-------- Materials provided --------
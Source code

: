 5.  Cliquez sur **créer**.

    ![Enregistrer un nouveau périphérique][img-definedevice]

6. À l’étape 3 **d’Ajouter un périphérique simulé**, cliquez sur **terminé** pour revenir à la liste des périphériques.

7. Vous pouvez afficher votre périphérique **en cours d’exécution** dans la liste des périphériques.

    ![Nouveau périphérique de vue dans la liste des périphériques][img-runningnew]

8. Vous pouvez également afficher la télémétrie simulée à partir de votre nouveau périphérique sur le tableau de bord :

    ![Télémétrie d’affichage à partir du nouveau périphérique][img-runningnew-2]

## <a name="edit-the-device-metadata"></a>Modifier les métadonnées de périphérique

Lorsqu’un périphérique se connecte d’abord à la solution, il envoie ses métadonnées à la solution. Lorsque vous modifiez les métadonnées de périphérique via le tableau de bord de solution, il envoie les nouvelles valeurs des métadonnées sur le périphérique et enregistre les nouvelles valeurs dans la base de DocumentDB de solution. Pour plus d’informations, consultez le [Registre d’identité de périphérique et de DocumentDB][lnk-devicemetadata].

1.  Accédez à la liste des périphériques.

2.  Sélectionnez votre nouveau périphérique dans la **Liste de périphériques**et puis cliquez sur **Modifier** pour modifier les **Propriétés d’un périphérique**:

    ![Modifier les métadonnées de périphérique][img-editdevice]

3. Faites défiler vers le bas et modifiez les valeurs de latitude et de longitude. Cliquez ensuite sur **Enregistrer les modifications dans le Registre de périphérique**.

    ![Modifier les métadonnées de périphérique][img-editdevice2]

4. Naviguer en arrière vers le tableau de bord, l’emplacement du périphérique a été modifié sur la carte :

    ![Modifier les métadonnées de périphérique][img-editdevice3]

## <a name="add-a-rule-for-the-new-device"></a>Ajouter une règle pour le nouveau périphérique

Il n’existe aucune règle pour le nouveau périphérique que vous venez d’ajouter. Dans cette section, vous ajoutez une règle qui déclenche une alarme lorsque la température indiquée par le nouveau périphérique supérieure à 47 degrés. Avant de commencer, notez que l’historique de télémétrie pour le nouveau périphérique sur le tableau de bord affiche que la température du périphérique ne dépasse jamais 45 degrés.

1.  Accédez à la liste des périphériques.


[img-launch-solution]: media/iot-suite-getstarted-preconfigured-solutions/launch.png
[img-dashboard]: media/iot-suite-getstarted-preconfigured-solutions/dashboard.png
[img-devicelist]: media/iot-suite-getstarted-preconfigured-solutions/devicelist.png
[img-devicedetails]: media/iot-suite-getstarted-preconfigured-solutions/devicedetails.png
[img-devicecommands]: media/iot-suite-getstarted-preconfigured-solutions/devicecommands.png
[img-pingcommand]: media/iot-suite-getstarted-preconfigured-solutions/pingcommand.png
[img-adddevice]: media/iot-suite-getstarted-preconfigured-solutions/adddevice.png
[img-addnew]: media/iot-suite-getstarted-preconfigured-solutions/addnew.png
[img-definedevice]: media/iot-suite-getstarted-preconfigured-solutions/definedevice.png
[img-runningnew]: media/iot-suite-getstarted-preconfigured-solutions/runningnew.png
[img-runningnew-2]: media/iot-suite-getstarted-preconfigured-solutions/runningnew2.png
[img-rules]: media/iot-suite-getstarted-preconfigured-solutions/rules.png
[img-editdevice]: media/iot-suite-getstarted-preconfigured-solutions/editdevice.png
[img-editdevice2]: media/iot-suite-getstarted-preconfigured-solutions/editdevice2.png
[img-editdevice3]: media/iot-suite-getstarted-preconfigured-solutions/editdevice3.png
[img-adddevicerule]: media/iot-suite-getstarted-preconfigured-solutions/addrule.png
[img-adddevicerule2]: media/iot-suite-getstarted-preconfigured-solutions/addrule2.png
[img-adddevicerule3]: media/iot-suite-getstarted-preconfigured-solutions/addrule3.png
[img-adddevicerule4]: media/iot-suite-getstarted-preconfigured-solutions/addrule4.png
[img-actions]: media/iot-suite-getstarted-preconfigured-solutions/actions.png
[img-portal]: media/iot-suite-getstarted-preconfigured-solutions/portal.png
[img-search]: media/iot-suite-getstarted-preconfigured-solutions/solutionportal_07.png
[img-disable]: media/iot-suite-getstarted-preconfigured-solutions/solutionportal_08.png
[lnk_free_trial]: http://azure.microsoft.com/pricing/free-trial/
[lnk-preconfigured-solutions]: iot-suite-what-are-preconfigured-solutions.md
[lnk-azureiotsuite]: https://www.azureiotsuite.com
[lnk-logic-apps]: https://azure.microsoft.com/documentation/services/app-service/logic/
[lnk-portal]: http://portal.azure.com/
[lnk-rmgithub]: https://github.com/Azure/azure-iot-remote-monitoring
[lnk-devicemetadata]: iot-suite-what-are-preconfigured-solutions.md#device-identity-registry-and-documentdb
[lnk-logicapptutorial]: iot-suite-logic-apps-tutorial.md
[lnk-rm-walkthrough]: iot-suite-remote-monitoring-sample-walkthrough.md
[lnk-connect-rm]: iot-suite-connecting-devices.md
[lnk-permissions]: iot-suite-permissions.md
--------
What to produce ▸
Copy out each line of the entries above that holds "partir".

The answer ▸
8. Vous pouvez également afficher la télémétrie simulée à partir de votre nouveau périphérique sur le tableau de bord :
    ![Télémétrie d’affichage à partir du nouveau périphérique][img-runningnew-2]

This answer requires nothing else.